Plus de 500 membres du parti Iabloko se sont rassemblés ce lundi 10 août devant le siège de la Cour suprême à Moscou, brandissant des pommes, emblème de leur formation politique, pour protester contre leur exclusion des prochaines élections législatives. Cette décision a été rendue par la plus haute instance judiciaire du pays, qui a donné raison au parti pro-Kremlin Rodina, accusant Iabloko de recevoir des financements étrangers et de diffuser des idées extrémistes. Ce jugement a été prononcé seulement dix jours après que la Commission électorale centrale avait initialement autorisé Iabloko à participer au scrutin.

Le Haut-Commissariat de l’ONU aux droits de l’homme a réagi en appelant les autorités russes à reconsidérer cette interdiction. Dans un message publié sur X, il a exprimé sa « profonde préoccupation » concernant l’exclusion d’Iabloko, l’un des plus anciens partis politiques russes, et a demandé aux autorités de lever cette interdiction.

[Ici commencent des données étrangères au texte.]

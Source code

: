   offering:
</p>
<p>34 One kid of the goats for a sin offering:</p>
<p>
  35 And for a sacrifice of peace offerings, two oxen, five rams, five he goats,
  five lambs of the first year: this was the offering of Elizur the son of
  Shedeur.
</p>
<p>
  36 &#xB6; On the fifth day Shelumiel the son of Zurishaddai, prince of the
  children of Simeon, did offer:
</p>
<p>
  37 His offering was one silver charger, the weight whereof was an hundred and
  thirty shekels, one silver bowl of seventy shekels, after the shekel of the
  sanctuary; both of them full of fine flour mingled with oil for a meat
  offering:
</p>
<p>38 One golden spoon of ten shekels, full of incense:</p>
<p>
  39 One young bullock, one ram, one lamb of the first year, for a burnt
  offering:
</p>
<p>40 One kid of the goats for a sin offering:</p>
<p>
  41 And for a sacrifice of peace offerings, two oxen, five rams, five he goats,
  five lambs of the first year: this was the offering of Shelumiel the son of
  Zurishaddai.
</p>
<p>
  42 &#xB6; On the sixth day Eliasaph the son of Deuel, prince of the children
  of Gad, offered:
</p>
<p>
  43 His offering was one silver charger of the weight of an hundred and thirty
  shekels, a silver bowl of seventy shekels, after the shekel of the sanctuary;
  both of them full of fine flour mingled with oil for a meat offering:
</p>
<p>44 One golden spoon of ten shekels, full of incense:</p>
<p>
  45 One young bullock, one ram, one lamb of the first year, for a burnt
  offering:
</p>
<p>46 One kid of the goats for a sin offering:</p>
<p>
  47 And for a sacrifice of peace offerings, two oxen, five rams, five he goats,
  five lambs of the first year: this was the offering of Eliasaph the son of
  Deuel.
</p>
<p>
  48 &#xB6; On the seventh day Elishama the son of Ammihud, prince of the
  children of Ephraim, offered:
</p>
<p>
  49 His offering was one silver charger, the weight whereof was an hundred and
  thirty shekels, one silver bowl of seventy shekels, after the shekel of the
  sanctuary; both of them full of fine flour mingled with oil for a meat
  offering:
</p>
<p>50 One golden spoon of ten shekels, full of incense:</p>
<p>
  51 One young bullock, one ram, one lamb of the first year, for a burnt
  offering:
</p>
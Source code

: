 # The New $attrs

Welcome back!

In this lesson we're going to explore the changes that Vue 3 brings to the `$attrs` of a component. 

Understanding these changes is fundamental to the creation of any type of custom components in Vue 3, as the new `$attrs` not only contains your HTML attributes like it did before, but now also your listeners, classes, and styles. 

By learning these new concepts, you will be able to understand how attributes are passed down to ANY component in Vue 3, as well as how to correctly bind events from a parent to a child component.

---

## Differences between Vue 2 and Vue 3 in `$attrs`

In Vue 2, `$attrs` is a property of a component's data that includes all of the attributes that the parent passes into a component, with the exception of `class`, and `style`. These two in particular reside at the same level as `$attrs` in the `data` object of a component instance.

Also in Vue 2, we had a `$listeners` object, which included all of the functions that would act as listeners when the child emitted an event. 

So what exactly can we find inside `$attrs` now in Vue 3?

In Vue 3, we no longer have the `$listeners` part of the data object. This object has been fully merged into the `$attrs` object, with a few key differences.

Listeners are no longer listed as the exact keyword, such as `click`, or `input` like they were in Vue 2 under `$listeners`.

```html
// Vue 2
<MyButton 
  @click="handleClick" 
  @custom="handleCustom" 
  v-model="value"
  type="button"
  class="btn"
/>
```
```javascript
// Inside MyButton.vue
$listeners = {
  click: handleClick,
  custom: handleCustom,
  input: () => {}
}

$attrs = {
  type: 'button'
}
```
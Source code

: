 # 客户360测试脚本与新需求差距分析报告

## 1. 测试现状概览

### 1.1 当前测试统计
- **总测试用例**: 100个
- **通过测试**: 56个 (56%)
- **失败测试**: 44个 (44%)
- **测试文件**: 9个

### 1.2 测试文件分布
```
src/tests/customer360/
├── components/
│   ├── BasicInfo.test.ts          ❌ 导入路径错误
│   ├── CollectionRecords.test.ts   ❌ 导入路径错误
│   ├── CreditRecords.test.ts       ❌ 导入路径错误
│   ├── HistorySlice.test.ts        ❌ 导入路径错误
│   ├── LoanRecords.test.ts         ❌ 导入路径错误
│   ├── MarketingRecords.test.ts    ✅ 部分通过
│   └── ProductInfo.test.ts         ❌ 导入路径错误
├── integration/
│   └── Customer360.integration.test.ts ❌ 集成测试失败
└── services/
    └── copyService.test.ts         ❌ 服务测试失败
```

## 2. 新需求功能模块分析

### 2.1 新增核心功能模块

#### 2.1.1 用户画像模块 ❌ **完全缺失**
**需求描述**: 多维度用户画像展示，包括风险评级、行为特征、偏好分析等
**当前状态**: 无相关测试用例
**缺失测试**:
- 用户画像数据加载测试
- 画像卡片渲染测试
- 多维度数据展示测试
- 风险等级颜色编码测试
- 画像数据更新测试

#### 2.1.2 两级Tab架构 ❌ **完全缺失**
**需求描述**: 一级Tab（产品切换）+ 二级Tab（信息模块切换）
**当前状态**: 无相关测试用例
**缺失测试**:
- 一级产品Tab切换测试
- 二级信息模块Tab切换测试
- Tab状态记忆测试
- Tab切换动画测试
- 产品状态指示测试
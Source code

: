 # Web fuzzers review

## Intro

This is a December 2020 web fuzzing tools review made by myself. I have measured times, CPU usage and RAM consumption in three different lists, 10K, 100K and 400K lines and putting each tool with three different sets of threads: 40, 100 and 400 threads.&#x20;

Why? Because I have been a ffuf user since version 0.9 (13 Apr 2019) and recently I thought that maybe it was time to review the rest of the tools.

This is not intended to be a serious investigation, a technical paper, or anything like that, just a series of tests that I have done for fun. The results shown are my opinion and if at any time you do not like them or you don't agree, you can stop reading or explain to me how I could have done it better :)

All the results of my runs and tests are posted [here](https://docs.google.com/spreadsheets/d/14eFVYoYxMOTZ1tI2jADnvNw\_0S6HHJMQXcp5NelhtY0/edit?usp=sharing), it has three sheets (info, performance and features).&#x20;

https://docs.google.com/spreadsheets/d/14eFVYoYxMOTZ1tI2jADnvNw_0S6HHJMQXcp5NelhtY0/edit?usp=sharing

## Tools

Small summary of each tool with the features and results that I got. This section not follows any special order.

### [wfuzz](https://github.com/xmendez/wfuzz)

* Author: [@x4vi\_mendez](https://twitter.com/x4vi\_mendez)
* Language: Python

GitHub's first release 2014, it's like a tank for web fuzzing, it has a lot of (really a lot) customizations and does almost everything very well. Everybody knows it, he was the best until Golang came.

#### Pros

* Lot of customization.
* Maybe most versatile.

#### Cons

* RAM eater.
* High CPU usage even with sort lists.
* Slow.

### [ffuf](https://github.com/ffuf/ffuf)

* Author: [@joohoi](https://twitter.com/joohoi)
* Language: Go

Face à cette situation, Iabloko a annoncé son intention de faire appel, bien que les chances de renverser la décision semblent minces.

L’exclusion d’Iabloko est d’autant plus surprenante qu’elle intervient alors que le parti ne représente qu’une menace électorale limitée, avec seulement 3 % des intentions de vote selon un sondage récent, bien en dessous du seuil de 5 % requis pour entrer à la Douma. Nina Bachkatov, docteure en sciences politiques à l’Université de Liège, a qualifié cette situation d’« acharnement », soulignant qu’il est difficile de comprendre la perception d’un danger que représenterait Iabloko.

Depuis le début de l’invasion de l’Ukraine, Iabloko s’est distingué par son opposition au conflit et ses appels au cessez-le-feu. Laetitia Spetschinsky, spécialiste de la Russie à l’UCLouvain, a noté que l’éviction de ce parti, qui s’est symboliquement opposé à la guerre en Ukraine, constitue un acte symbolique contre une force d’opposition déjà marginalisée. Elle a ajouté que cette décision contribue à restreindre l’espace de contestation dans le débat politique institutionnel, mettant ainsi le discours anti-guerre « complètement sous cloche ».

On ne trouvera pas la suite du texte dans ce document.